Globalisation in many rural parts of the developing world is leading to an increase
in contract farming arrangements. Under these arrangements, landowners or tenants
have contracts with agribusiness marketing and/or processing firms who specify
prices, timing, quality and quantity/acreage of the produce to be delivered. Workers
employed by contract producers tend to experience poor terms and conditions, especially
women workers, and there is an increasing incidence of child labour.
This paper draws on case studies of hybrid cottonseed production in Andhra Pradesh
and vegetable farming in Punjab to examine the labour conditions in contract
farming in India. It argues that agriculture is becoming increasingly ‘feminised’ as
men move out of the sector more quickly than women, and as women become the
preferred labour type for many employers. While these new labour arrangements
have led to marginal increases in real income for some women workers, they have
also changed relationships between workers and employers, workers and work, and
led to differentiation within labour. Women’s wages are generally lower than men’s,
working conditions poorer and their bargaining power more limited. Of greater
concern is the issue of child labour; one of the major problems in contract farming
throughout the developing world. India is one of the main users of child labour in
the Asian region, with almost 80% of working children employed in the agricultural
sector. The majority of these child workers are girls; preferred by employers for
their docility, obedience and ‘nimble fingers’.

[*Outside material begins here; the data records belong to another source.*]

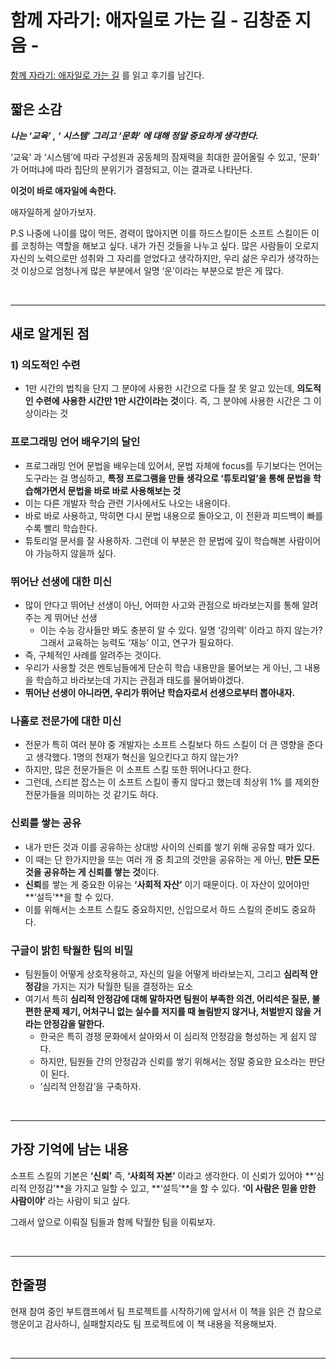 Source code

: # 함께 자라기: 애자일로 가는 길 - 김창준 지음 -

[함께 자라기: 애자일로 가는 길](http://www.kyobobook.co.kr/product/detailViewKor.laf?ejkGb=KOR&mallGb=KOR&barcode=9788966262335&orderClick=LEa&Kc=) 를 읽고 후기를 남긴다. 


## 짧은 소감

**_나는 ‘교육’ , ‘ 시스템’  그리고 ‘문화’ 에 대해 정말 중요하게 생각한다._**  

‘교육’ 과 ‘시스템’에 따라 구성원과 공동체의 잠재력을 최대한 끌어올릴 수 있고, ‘문화’ 가 어떠냐에 따라 집단의 분위기가 결정되고, 이는 결과로 나타난다. 

**이것이 바로 애자일에 속한다.**

애자일하게 살아가보자.


P.S 나중에 나이를 많이 먹든, 경력이 많아지면 이를 하드스킬이든 소프트 스킬이든 이를 코칭하는 역할을 해보고 싶다. 내가 가진 것들을 나누고 싶다. 많은 사람들이 오로지 자신의 노력으로만 성취와 그 자리를 얻었다고 생각하지만, 우리 삶은 우리가 생각하는 것 이상으로 엄청나게 많은 부분에서 일명 ‘운’이라는 부분으로 받은 게 많다.


<br>

---

## 새로 알게된 점

### 1) 의도적인 수련

- 1만 시간의 법칙을 단지 그 분야에 사용한 시간으로 다들 잘 못 알고 있는데, **의도적인 수련에 사용한 시간만 1만 시간이라는 것**이다. 즉, 그 분야에 사용한 시간은 그 이상이라는 것

### 프로그래밍 언어 배우기의 달인

- 프로그래밍 언어 문법을 배우는데 있어서, 문법 자체에 focus를 두기보다는 언어는 도구라는 걸 명심하고, **특정 프로그램을 만들 생각으로 ‘튜토리얼’을 통해 문법을 학습해가면서 문법을 바로 바로 사용해보는 것**
- 이는 다른 개발자 학습 관련 기사에서도 나오는 내용이다.
- 바로 바로 사용하고, 막히면 다시 문법 내용으로 돌아오고, 이 전환과 피드백이 빠를 수록 빨리 학습한다.
- 튜토리얼 문서를 잘 사용하자. 그런데 이 부분은 한 문법에 깊이 학습해본 사람이어야 가능하지 않을까 싶다.

### 뛰어난 선생에 대한 미신

- 많이 안다고 뛰어난 선생이 아닌, 어떠한 사고와 관점으로 바라보는지를 통해 알려주는 게 뛰어난 선생
    - 이는 수능 강사들만 봐도 충분히 알 수 있다. 일명 ‘강의력’ 이라고 하지 않는가? 그래서 교육하는 능력도 ‘재능’ 이고, 연구가 필요하다.
- 즉, 구체적인 사례를 알려주는 것이다.
- 우리가 사용할 것은 멘토님들에게 단순히 학습 내용만을 물어보는 게 아닌, 그 내용을 학습하고 바라보는데 가지는 관점과 태도를 물어봐야겠다.
- **뛰어난 선생이 아니라면, 우리가 뛰어난 학습자로서 선생으로부터 뽑아내자.**

### 나홀로 전문가에 대한 미신 

- 전문가 특히 여러 분야 중 개발자는 소프트 스킬보다 하드 스킬이 더 큰 영향을 준다고 생각했다. 1명의 천재가 혁신을 일으킨다고 하지 않는가?
- 하지만, 많은 전문가들은 이 소프트 스킬 또한 뛰어나다고 한다.
- 그런데, 스티븐 잡스는 이 소프트 스킬이 좋지 않다고 했는데 최상위 1% 를 제외한 전문가들을 의미하는 것 같기도 하다.

### 신뢰를 쌓는 공유

- 내가 만든 것과 이를 공유하는 상대방 사이의 신뢰를 쌓기 위해 공유할 때가 있다.
- 이 때는 단 한가지만을 또는 여러 개 중 최고의 것만을 공유하는 게 아닌, **만든 모든 것을 공유하는 게 신뢰를 쌓는 것**이다.
- **신뢰**를 쌓는 게 중요한 이유는 **‘사회적 자산’** 이기 때문이다. 이 자산이 있어야만 **‘설득’**을 할 수 있다.
- 이를 위해서는 소프트 스킬도 중요하지만, 신입으로서 하드 스킬의 준비도 중요하다.

### 구글이 밝힌 탁월한 팀의 비밀 

- 팀원들이 어떻게 상호작용하고, 자신의 일을 어떻게 바라보는지, 그리고 **심리적 안정감**을 가지는 지가 탁월한 팀을 결정하는 요소
- 여기서 특히 **심리적 안정감에 대해 말하자면 팀원이 부족한 의견, 어리석은 질문, 불편한 문제 제기, 어처구니 없는 실수를 저지를 때 놀림받지 않거나, 처벌받지 않을 거라는 안정감을 말한다.**
    - 한국은 특히 경쟁 문화에서 살아와서 이 심리적 안정감을 형성하는 게 쉽지 않다.
    - 하지만, 팀원들 간의 안정감과 신뢰를 쌓기 위해서는 정말 중요한 요소라는 판단이 된다.
    - ‘심리적 안정감’을 구축하자.

<br>

---

## 가장 기억에 남는 내용

소프트 스킬의 기본은 **‘신뢰’** 즉, **‘사회적 자본’** 이라고 생각한다. 이 신뢰가 있어야 **‘심리적 안정감’**을 가지고 일할 수 있고, **‘설득’**을 할 수 있다.  **‘이 사람은 믿을 만한 사람이야’** 라는 사람이 되고 싶다. 

그래서 앞으로 이뤄질 팀들과 함께 탁월한 팀을 이뤄보자.

<br>

---


## 한줄평

현재 참여 중인 부트캠프에서 팀 프로젝트를 시작하기에 앞서서 이 책을 읽은 건 참으로 행운이고 감사하니, 실패할지라도 팀 프로젝트에 이 책 내용을 적용해보자.

<br>

---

The cottonseed case study reveals that children, mainly girls, who might be as young
as six, work from 8.30 am to 6-7 pm. These children might be continuously
employed for six to nine months a year. Yet their employers or contractors have no
requirement to take care of them; if any health problems arise, the children are
simply replaced with a new group. With no social security obligations, there is hardly
any cost involved for the employers. Children miss out on their schooling to work
in the fields, yet child labour under contracting is not subject to any legal or public
disapproval.
The author argues for the need to take a gender perspective to address the whole
question of a changing agrarian production structure under contract farming, especially
issues associated with transfer of skills, choice of technology, organisation of
labour, working conditions and terms of work. He suggests that banning child
labour is not the answer; instead conditions for these children need to be made more
tolerable, and their education and skills need to be built so as to release them and
their families from the vicious cycle of poverty and exploitation. He also calls for
industry-regulated codes of conduct, along with legal provisions, to increase the
voice and influence of contract labourers.